- Opening Delimiter -

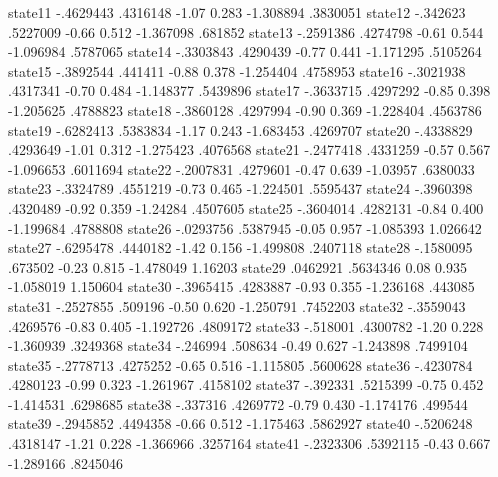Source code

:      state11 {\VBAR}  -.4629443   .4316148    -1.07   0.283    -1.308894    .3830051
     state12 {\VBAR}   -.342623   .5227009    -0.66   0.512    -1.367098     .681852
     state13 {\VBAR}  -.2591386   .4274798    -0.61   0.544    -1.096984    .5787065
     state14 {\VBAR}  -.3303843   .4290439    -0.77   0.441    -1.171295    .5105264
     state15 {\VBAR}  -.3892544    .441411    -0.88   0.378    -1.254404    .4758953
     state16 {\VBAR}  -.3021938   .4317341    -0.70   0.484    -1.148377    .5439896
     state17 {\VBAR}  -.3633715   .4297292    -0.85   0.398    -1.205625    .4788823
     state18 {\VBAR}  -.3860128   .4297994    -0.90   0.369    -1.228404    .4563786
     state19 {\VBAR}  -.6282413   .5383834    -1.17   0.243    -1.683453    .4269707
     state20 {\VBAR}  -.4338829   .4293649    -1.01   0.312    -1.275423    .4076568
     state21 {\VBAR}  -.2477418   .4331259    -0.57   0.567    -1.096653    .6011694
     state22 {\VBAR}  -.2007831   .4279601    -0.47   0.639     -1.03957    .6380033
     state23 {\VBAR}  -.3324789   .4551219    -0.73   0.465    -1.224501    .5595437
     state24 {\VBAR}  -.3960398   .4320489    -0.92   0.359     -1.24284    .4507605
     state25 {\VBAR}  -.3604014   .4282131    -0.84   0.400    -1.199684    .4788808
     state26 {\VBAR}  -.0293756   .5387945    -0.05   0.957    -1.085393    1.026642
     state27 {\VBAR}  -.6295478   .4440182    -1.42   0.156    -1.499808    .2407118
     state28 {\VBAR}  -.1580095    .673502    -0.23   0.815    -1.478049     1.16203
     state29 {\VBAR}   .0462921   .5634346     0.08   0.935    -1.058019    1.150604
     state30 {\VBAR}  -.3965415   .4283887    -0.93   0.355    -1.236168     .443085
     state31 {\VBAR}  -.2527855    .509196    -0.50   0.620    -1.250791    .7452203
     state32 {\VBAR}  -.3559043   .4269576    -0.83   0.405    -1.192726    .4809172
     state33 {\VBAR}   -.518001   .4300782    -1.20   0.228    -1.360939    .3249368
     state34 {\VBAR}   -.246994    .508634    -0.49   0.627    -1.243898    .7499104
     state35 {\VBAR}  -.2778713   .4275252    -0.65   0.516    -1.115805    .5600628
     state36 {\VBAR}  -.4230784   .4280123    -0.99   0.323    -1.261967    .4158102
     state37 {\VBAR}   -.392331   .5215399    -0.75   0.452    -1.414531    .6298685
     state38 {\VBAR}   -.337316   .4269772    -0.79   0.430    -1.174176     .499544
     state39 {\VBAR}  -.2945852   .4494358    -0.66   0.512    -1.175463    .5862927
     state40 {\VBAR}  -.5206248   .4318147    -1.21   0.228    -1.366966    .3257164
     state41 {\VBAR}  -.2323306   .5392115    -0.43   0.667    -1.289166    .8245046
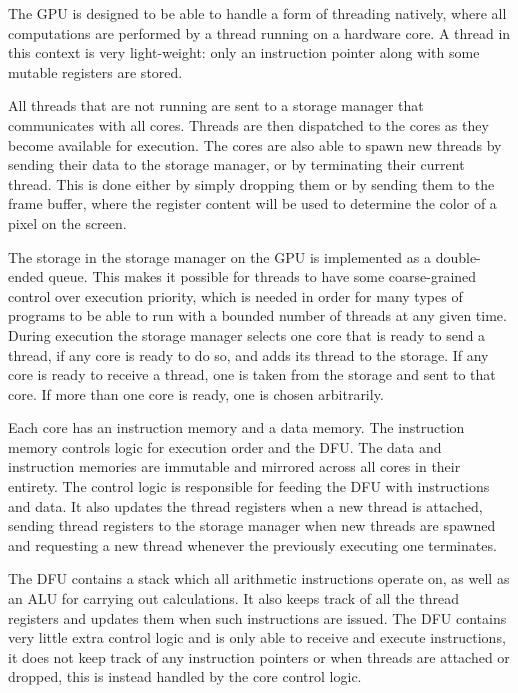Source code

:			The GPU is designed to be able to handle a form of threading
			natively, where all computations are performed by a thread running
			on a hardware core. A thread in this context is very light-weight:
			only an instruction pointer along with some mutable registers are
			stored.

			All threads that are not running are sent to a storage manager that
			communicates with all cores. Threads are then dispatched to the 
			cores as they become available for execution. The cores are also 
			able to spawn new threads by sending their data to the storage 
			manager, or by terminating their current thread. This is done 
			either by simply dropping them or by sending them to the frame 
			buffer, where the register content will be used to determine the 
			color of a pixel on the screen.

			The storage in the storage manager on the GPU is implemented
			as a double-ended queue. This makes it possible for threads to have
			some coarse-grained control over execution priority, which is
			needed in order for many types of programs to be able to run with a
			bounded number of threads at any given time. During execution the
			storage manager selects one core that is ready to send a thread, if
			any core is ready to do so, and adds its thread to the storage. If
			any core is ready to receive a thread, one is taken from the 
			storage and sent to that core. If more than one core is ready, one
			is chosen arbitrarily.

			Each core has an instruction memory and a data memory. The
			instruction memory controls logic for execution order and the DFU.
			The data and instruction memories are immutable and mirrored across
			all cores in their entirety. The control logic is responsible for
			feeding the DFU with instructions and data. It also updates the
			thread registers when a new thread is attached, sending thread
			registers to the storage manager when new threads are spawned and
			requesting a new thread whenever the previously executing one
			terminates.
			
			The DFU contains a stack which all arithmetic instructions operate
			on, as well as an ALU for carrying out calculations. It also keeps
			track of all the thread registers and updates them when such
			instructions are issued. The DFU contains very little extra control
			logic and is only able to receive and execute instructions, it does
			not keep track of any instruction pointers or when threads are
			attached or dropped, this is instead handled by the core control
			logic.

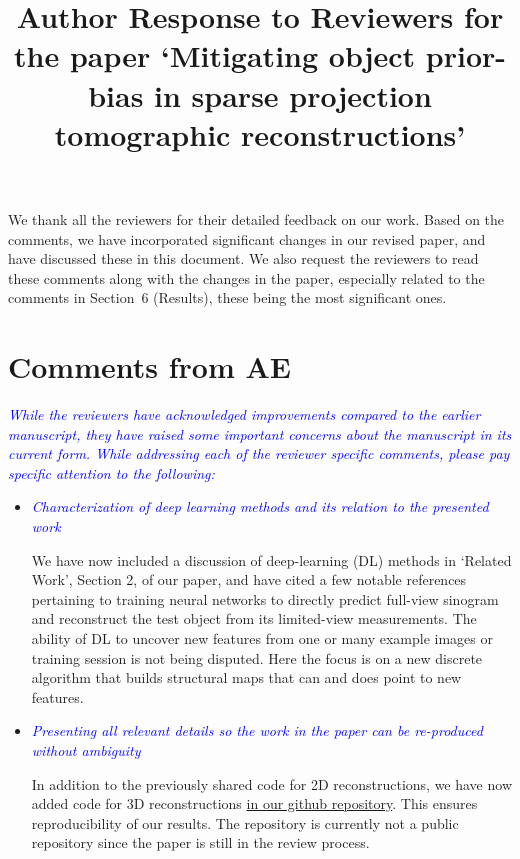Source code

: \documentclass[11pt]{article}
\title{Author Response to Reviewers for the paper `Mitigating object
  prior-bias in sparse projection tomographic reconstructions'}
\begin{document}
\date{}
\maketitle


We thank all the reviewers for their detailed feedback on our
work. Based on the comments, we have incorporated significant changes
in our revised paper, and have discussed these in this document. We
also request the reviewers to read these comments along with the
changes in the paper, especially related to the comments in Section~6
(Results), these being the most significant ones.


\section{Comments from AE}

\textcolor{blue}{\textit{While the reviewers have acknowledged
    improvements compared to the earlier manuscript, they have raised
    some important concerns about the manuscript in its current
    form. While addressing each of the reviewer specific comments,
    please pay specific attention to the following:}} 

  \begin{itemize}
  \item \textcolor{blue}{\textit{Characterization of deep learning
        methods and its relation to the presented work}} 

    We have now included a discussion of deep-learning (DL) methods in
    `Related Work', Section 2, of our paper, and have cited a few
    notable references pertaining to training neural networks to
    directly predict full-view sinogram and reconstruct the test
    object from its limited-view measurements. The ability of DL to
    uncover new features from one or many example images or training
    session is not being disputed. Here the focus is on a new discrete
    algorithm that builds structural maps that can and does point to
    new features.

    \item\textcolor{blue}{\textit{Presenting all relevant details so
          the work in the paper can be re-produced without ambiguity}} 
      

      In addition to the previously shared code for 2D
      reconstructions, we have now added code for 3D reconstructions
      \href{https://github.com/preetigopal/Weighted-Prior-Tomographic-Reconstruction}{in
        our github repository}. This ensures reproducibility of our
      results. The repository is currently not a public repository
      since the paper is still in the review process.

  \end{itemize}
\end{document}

- Closing Delimiter -
- Opening Delimiter -

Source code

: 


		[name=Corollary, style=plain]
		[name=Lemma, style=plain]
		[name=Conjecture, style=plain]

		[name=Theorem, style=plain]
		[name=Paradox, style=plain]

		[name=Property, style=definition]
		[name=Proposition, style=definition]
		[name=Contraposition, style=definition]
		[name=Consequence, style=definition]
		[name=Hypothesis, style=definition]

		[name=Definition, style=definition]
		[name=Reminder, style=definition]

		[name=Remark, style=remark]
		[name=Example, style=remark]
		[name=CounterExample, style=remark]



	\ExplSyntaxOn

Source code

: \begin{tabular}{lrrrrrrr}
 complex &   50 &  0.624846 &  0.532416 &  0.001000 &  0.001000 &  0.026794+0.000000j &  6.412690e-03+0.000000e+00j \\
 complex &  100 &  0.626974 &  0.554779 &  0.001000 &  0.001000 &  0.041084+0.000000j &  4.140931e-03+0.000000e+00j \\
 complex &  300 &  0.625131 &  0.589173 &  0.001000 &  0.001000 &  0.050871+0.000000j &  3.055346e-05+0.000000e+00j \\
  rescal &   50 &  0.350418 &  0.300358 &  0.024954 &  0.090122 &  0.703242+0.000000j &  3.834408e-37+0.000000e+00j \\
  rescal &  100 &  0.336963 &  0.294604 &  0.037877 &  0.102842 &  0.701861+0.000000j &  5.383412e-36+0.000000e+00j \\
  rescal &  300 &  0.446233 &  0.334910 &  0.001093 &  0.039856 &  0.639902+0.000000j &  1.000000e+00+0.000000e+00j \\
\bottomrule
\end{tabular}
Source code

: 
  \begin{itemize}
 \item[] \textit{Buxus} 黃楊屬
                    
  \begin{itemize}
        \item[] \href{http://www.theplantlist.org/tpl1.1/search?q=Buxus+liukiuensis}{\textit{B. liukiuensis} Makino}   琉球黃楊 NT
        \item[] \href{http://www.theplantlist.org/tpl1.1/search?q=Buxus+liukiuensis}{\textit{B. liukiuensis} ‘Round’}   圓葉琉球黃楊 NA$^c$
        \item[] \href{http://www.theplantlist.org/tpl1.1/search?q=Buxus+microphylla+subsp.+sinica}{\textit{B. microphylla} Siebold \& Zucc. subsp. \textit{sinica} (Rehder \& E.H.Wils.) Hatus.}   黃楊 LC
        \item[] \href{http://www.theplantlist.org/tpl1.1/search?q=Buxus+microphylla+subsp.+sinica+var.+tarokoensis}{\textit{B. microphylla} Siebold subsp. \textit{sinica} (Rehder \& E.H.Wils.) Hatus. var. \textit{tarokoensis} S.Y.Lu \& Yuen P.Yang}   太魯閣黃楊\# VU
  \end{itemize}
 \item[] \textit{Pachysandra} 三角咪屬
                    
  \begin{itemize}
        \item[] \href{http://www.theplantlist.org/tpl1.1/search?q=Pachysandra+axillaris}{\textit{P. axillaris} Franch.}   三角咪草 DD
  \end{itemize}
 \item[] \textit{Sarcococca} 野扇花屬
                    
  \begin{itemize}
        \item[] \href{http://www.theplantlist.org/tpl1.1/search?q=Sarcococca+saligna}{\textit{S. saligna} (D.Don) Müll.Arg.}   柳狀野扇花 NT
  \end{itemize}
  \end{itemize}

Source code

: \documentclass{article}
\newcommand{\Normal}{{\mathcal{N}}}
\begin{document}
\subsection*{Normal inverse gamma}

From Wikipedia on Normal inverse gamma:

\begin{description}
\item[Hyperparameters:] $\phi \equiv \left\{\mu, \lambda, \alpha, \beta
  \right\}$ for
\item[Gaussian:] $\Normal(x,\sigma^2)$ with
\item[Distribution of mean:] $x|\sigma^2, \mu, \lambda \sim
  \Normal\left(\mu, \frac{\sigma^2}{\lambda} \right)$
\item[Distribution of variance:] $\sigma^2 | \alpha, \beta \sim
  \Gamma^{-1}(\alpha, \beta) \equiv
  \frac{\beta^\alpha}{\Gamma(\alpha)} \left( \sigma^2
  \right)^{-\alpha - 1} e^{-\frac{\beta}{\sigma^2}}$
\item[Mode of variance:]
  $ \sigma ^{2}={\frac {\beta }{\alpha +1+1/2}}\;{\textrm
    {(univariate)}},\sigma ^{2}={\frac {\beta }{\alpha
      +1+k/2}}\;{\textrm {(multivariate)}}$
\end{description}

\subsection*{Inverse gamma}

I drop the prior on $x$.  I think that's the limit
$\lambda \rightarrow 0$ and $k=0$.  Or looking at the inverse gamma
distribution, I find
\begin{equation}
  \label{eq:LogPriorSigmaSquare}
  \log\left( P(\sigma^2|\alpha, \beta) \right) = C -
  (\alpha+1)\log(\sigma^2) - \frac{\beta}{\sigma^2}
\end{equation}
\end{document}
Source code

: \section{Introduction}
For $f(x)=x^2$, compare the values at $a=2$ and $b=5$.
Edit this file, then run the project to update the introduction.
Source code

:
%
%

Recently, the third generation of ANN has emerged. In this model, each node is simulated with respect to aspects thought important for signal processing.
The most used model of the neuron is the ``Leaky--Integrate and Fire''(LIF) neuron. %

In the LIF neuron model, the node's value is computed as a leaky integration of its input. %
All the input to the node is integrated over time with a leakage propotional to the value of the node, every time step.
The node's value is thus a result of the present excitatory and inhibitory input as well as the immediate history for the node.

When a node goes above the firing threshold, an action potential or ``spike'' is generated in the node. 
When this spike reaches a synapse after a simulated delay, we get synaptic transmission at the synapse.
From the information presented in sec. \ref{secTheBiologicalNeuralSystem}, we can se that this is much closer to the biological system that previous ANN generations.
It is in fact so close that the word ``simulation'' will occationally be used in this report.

- Closing Delimiter -

Retype, exactly and in full, the lines above from the one containing "is chosen arbitrarily." through the one containing "registers to the".

**Output for this exercise**
			is chosen arbitrarily.

			Each core has an instruction memory and a data memory. The
			instruction memory controls logic for execution order and the DFU.
			The data and instruction memories are immutable and mirrored across
			all cores in their entirety. The control logic is responsible for
			feeding the DFU with instructions and data. It also updates the
			thread registers when a new thread is attached, sending thread
			registers to the storage manager when new threads are spawned and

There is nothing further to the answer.